Typical Numerical-Shortcuts and Tricks

Trick- (Constant Accelration Equation): $$s=ut+\frac{1}{2}at^2$$ Where, ’s’ is the distance, ‘u’ is initial velocity, ’t’ is time, ‘a’ is the acceleration.

Trick- (Area Under V-T Graph):

• The area of the trapezium made by two points (t1,v1) and (t2,v2) on a v-t graph, represents the corresponding displacement between those two points. $$Area=\frac{1}{2}(v1+v2)(t2-t1)$$

Trick- (Projectile Motion):

• Range: The maximum horizontal distance covered by a projectile is called its range. In the absence of air resistance, the range of a projectile having an initial velocity ‘u’ and projection angle θ with the horizontal is given by $$R=\frac{u^2sin2\theta}{g}$$

• Maximum Height: The highest point reached by a projectile is called its maximum height. In the absence of air resistance, the maximum height attained by a projectile having an initial velocity ‘u’ and projection angle θ with the horizontal is given by $$H=\frac{u^2sin^2\theta}{2g}$$

• Time of Flight: The total time taken by a projectile to reach its maximum height and then return to the ground is called its time of flight.
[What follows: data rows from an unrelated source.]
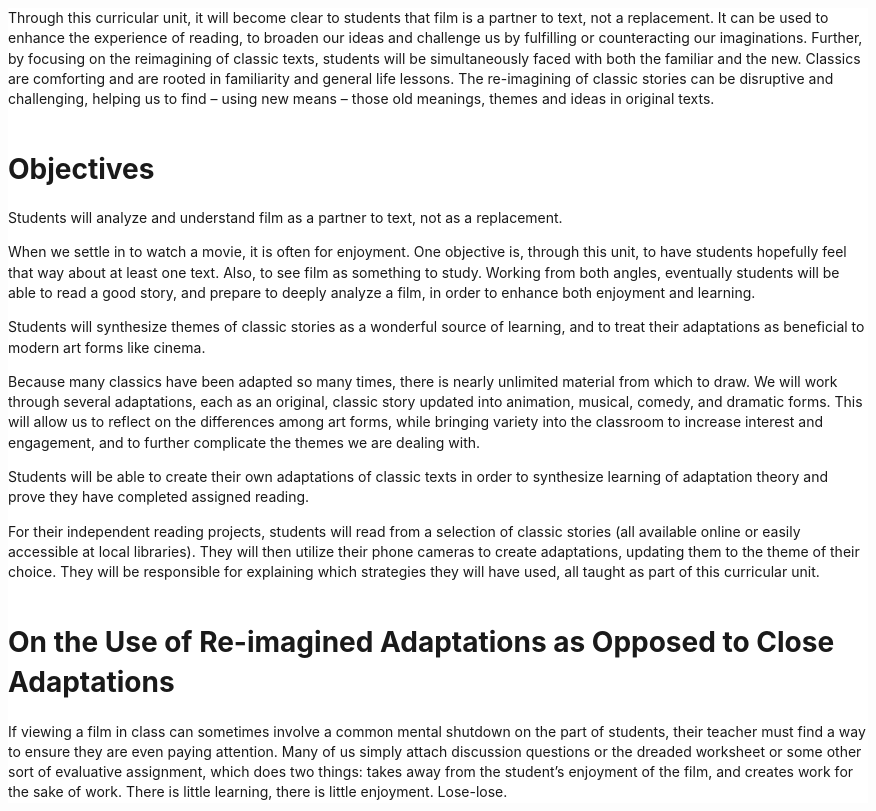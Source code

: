   Through this curricular unit, it will become clear to students that film is a partner to text, not a replacement. It can be used to enhance the experience of reading, to broaden our ideas and challenge us by fulfilling or counteracting our imaginations. Further, by focusing on the reimagining of classic texts, students will be simultaneously faced with both the familiar and the new. Classics are comforting and are rooted in familiarity and general life lessons. The re-imagining of classic stories can be disruptive and challenging, helping us to find – using new means – those old meanings, themes and ideas in original texts.
 </p>
 <h1>
  <strong>
   Objectives
  </strong>
 </h1>
 <p>
  Students will analyze and understand film as a partner to text, not as a replacement.
 </p>
 <p>
  When we settle in to watch a movie, it is often for enjoyment. One objective is, through this unit, to have students hopefully feel that way about at least one text. Also, to see film as something to study. Working from both angles, eventually students will be able to read a good story, and prepare to deeply analyze a film, in order to enhance both enjoyment and learning.
 </p>
 <p>
  Students will synthesize themes of classic stories as a wonderful source of learning, and to treat their adaptations as beneficial to modern art forms like cinema.
 </p>
 <p>
  Because many classics have been adapted so many times, there is nearly unlimited material from which to draw. We will work through several adaptations, each as an original, classic story updated into animation, musical, comedy, and dramatic forms. This will allow us to reflect on the differences among art forms, while bringing variety into the classroom to increase interest and engagement, and to further complicate the themes we are dealing with.
 </p>
 <p>
  Students will be able to create their own adaptations of classic texts in order to synthesize learning of adaptation theory and prove they have completed assigned reading.
 </p>
 <p>
  For their independent reading projects, students will read from a selection of classic stories (all available online or easily accessible at local libraries). They will then utilize their phone cameras to create adaptations, updating them to the theme of their choice. They will be responsible for explaining which strategies they will have used, all taught as part of this curricular unit.
 </p>
 <h1>
  <strong>
   On the Use of Re-imagined Adaptations as Opposed to Close Adaptations
  </strong>
 </h1>
 <p>
  If viewing a film in class can sometimes involve a common mental shutdown on the part of students, their teacher must find a way to ensure they are even paying attention. Many of us simply attach discussion questions or the dreaded worksheet or some other sort of evaluative assignment, which does two things: takes away from the student’s enjoyment of the film, and creates work for the sake of work. There is little learning, there is little enjoyment. Lose-lose.
 </p>
 <p>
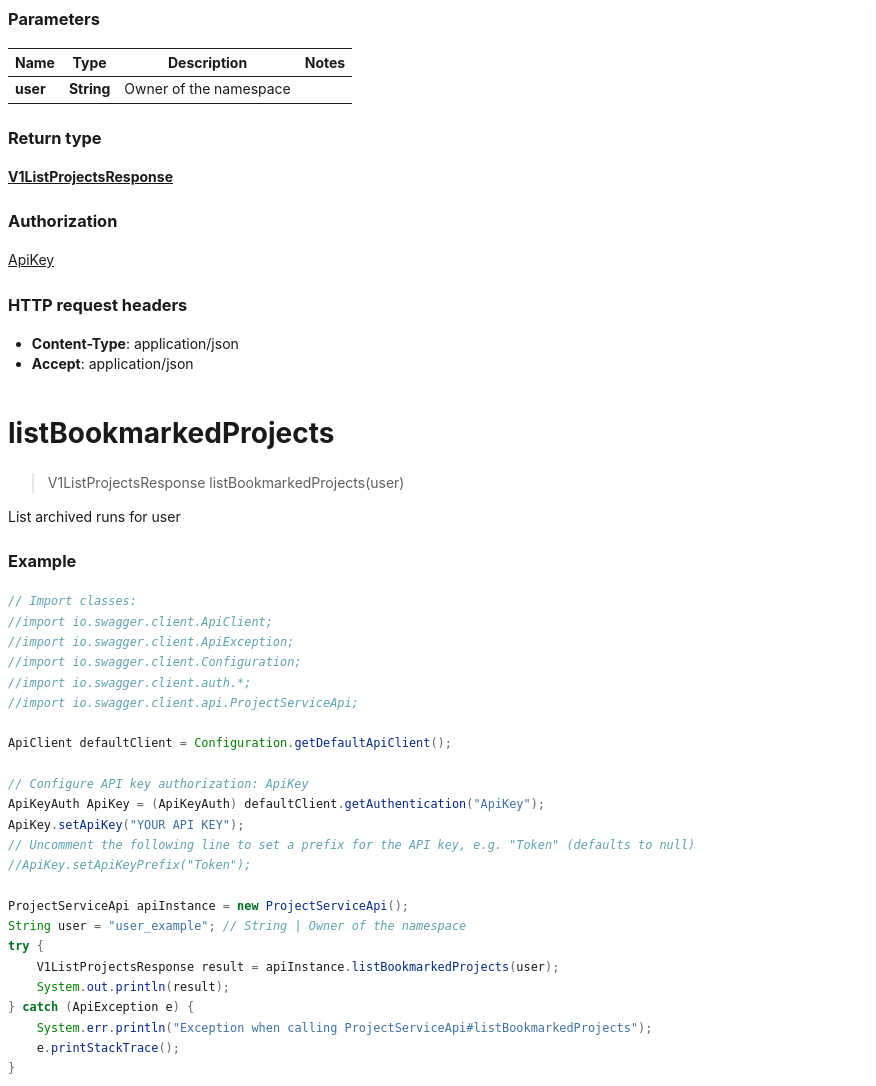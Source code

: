 ### Parameters

Name | Type | Description  | Notes
------------- | ------------- | ------------- | -------------
 **user** | **String**| Owner of the namespace |

### Return type

[**V1ListProjectsResponse**](V1ListProjectsResponse.md)

### Authorization

[ApiKey](../README.md#ApiKey)

### HTTP request headers

 - **Content-Type**: application/json
 - **Accept**: application/json

<a name="listBookmarkedProjects"></a>
# **listBookmarkedProjects**
> V1ListProjectsResponse listBookmarkedProjects(user)

List archived runs for user

### Example
```java
// Import classes:
//import io.swagger.client.ApiClient;
//import io.swagger.client.ApiException;
//import io.swagger.client.Configuration;
//import io.swagger.client.auth.*;
//import io.swagger.client.api.ProjectServiceApi;

ApiClient defaultClient = Configuration.getDefaultApiClient();

// Configure API key authorization: ApiKey
ApiKeyAuth ApiKey = (ApiKeyAuth) defaultClient.getAuthentication("ApiKey");
ApiKey.setApiKey("YOUR API KEY");
// Uncomment the following line to set a prefix for the API key, e.g. "Token" (defaults to null)
//ApiKey.setApiKeyPrefix("Token");

ProjectServiceApi apiInstance = new ProjectServiceApi();
String user = "user_example"; // String | Owner of the namespace
try {
    V1ListProjectsResponse result = apiInstance.listBookmarkedProjects(user);
    System.out.println(result);
} catch (ApiException e) {
    System.err.println("Exception when calling ProjectServiceApi#listBookmarkedProjects");
    e.printStackTrace();
}
```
In the absence of air resistance, the time of flight of a projectile having an initial velocity ‘u’ and projection angle θ with the horizontal is given by $$T=\frac{2usin\theta}{g}$$

Trick- (Work-Energy Theorem)

• Work Done (W=F.S\cos\theta)
• If acceleration is constant and we have: $$v^2=u^2+2aS $$

Therefore, we can directly substitute acceleration with: $$a=\frac{v^2-u^2}{2s}$$ And hence calculate work done directly without calculating forces first.

Trick- (Circular Motion)

• When an object moves in a circular path, its velocity is constantly changing direction.
• The magnitude of the velocity remains the same, but the direction of the velocity vector is always tangent to the circular path.
• The acceleration of an object in circular motion is always directed toward the center of the circle.

Trick- (SHM)

• The period of oscillation of a mass-spring system is calculated as: $$T=2\pi\sqrt{\frac{m}{k}}$$

• The amplitude of oscillation represents maximum displacement from equilibrium position and can be calculated by (A=X_{max})

Trick- (Waves)

• The speed of a wave is equal to the product of its wavelength and frequency. $$ v=f\lambda$$
• For waves on a string, the tension in the string is equal to the product of the linear density of the string and the square of the wave speed. $$T=\mu v^2$$

These tricks can help you in quickly solving numerical problems related to motion, projectile motion, work, energy, and waves.